“I gain joy from delivering value for our customers, not tweaking the parameters of machine learning models,” said Rachik Laouar, Head of Data Science at The Adecco Group, UK & Ireland, a leading talent advisory and solutions company which provides temporary and contract staffing, outsourcing, permanent recruitment, outplacement, and career services. “Understanding what features are important, finding the right candidate, and giving them the opportunity to work for the best company they can work for, that for me is the goal. It’s not building the model, it’s the outcome. That’s what we’re going for,” he said.
Laouar’s desire to connect workforce talent with the organizations that need them is at the heart of The Adecco Group ethos, but they had an efficiency problem to solve. An evaluation of the traditional recruitment process had uncovered inefficiencies–human-driven processes that were costing the company millions of pounds. How could they use machine learning (ML) and artificial intelligence (AI) to reduce time and speed to fill open positions and improve their hiring attraction pipeline for client talent pools?
Industrializing Their Data
The existing operational environment calls for multiple manual interventions in the recruiting process, which is prone to both mistakes and human interpretation. Recruiters have to sift through high volumes of CVs finding it difficult to match the right candidates to the right job—to separate the grain from the chaff—and ensure the best candidates don’t slip through the cracks.
With recruiters working full throttle, it is easy for data-driven insights to remain hidden. Potential drivers of successful recruiting could be overlooked. “There are about 1,000 recruiters in this company, in the U.K. alone, and they receive about a million candidates a year,” said Laouar. “We had CVs and job descriptions, but none of them were parsed. We had to turn them into a digestible format before we could move to analysis,” he said.
Laouar’s first step was to build a data platform that would enable his team to make broader and better use of the data at hand. “The datasets we build should have 10, 20, 30, if not a hundred use cases in them,” said Laouar. From there, he began to look at the advantages to be gained by applying AI to that data.
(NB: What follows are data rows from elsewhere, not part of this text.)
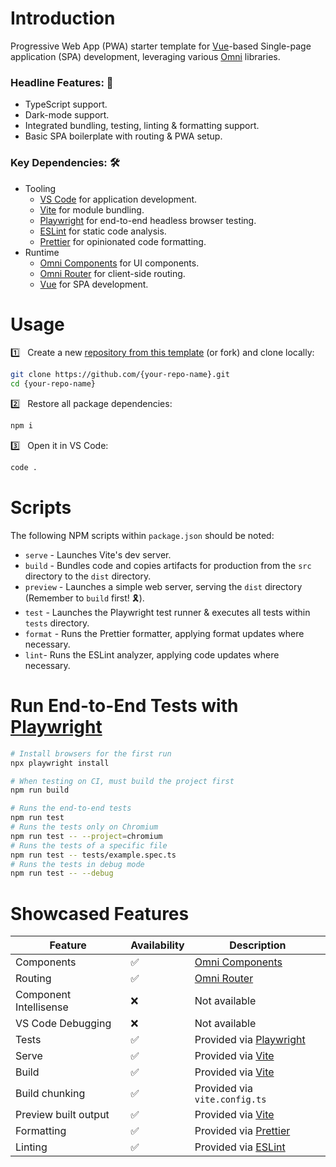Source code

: # Introduction

Progressive Web App (PWA) starter template for [Vue](https://vuejs.org/)-based Single-page application (SPA) development, leveraging various [Omni](https://github.com/capitec?q=omni-) libraries.

### Headline Features: 🌟
- TypeScript support.
- Dark-mode support.
- Integrated bundling, testing, linting & formatting support.
- Basic SPA boilerplate with routing & PWA setup.

### Key Dependencies: 🛠️
- Tooling
    - [VS Code](https://code.visualstudio.com) for application development.
    - [Vite](https://vitejs.dev/) for module bundling.
    - [Playwright](https://playwright.dev/) for end-to-end headless browser testing.
    - [ESLint](https://eslint.org/) for static code analysis.
    - [Prettier](https://prettier.io/) for opinionated code formatting.
- Runtime
    - [Omni Components](https://github.com/capitec/omni-components) for UI components.
    - [Omni Router](https://github.com/capitec/omni-router) for client-side routing.
    - [Vue](https://vuejs.org/) for SPA development.

# Usage

1️⃣ &nbsp; Create a new [repository from this template](https://github.com/capitec/template-pwa-vue/generate) (or fork) and clone locally:

```bash
git clone https://github.com/{your-repo-name}.git
cd {your-repo-name}
```

2️⃣ &nbsp; Restore all package dependencies:

```bash
npm i
```

3️⃣ &nbsp; Open it in VS Code:

```bash
code .
```

# Scripts
The following NPM scripts within `package.json` should be noted:

- `serve` - Launches Vite's dev server.
- `build` - Bundles code and copies artifacts for production from the `src` directory to the `dist` directory.
- `preview` - Launches a simple web server, serving the `dist` directory (Remember to `build` first! 🎗️).
- `test` - Launches the Playwright test runner & executes all tests within `tests` directory.
- `format` - Runs the Prettier formatter, applying format updates where necessary.
- `lint`- Runs the ESLint analyzer, applying code updates where necessary.


# Run End-to-End Tests with [Playwright](https://playwright.dev)

```sh
# Install browsers for the first run
npx playwright install

# When testing on CI, must build the project first
npm run build

# Runs the end-to-end tests
npm run test
# Runs the tests only on Chromium
npm run test -- --project=chromium
# Runs the tests of a specific file
npm run test -- tests/example.spec.ts
# Runs the tests in debug mode
npm run test -- --debug
```

# Showcased Features
|     Feature    |  Availability | Description |
|-------------------------------|-----|-----------------------------------------------------------------|
|    Components                 | ✅  | [Omni Components](https://github.com/capitec/omni-components)   |
|    Routing                    | ✅  | [Omni Router](https://github.com/capitec/omni-router)           |
|    Component Intellisense     | ❌  | Not available                                                   |
|    VS Code Debugging          | ❌  | Not available                                                   |
|    Tests                      | ✅  | Provided via [Playwright](https://playwright.dev/)              |
|    Serve                      | ✅  | Provided via [Vite](https://vitejs.dev/)                        |
|    Build                      | ✅  | Provided via [Vite](https://vitejs.dev/)                        |
|    Build chunking             | ✅  | Provided via `vite.config.ts`                                   |
|    Preview built output       | ✅  | Provided via [Vite](https://vitejs.dev/)                        |
|    Formatting                 | ✅  | Provided via [Prettier](https://prettier.io/)                   |
|    Linting                    | ✅  | Provided via [ESLint](https://eslint.org/)                      |

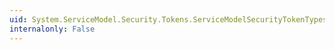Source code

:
 ```yaml
---
uid: System.ServiceModel.Security.Tokens.ServiceModelSecurityTokenTypes.Spnego
internalonly: False
---
```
DataRobot as a Recruitment Accelerator
Laouar had experienced success with DataRobot at a prior company, so he reached out for an initial project to incorporate MLOps and automate models to reduce the time it took for recruiters to fill jobs, while also building a more appealing pipeline for prospective talent. The project would leverage three metrics to gauge success:
- Productivity — The team was looking for DataRobot to enable their data scientists to increase productivity throughout the machine learning lifecycle and realize 3x gains in efficiency.
- Accuracy — The effort should make recruiters more effective in their efforts, driving a 5 percent reduction in the ratio of CV’s to recruiters. Delivering more accurate CVs to recruiters allows them to focus on the best candidates.
- Interpretability — New insights generated by the models should be readily incorporated to drive ever-better decision making by recruiters.
In simple terms, would the DataRobot models enable recruiters to sort through resumes more effectively? DataRobot and Laouar took a novel approach, “We have a CV and a job description. Based on that, can we predict the wrong person? Can we remove all the ones that we know will not get the job?”
Short answer: Yes. DataRobot’s best-performing model drove a 37 percent reduction in the number of CVs that had to be reviewed, filtering out those that were not the best match for the job, leading to a 10 percent productivity gain.
In just three weeks, DataRobot enabled the launch of 60 projects utilizing more than 3,000 models, far faster than had been possible using conventional approaches to AI deployment in the past.
The project also met the interpretability goal, with new insights and interactions driving enhancements. For example, the team found that CV length is an important factor in filtering, and shorter resumes should be given positive weight. They also learned quickly to factor in typos and grammatical mistakes as predictive indicators.
“That’s good for our candidates and it’s good for our company,” Laouar said.
DataRobot a Match for Future Use Cases
Going forward, Laouar sees a number of potential use cases for AI. “We plan to embed AI across the entire process, from when a client requests a hire all the way through to the end of their engagement and redeployment,” he said.
One use case would factor in data around projected revenues and profit margins, for example, leveraging DataRobot to match individuals with the highest earning potential with the highest-paying jobs.
The Adecco Group team is looking especially at use cases around DataRobot’s Ethical AI—the use of machine learning to measure and mitigate bias in support of diversity and inclusiveness. With many manual processes, bias tends to creep into human decision-making. In recruiting, this gives rise to obvious disparities.
They hope to leverage these capabilities within DataRobot to help recruiters and hiring managers better understand and manage their own unconscious bias around things like race and gender. The team also will be looking to ensure that the AI itself does not inadvertently perpetuate bias. “If there is bias, we can mitigate it,” Laouar said.
AI could also help to drive better communications throughout the recruitment process.
“Right now, the only feedback candidates get is whether or not they got the job. That’s like hitting a wall,” Laouar said. “They should know why we’re talking to them or not. Giving people closure is key, and that’s the core of Ethical AI: It’s all about explainability. That will be the next generation of CV matching.”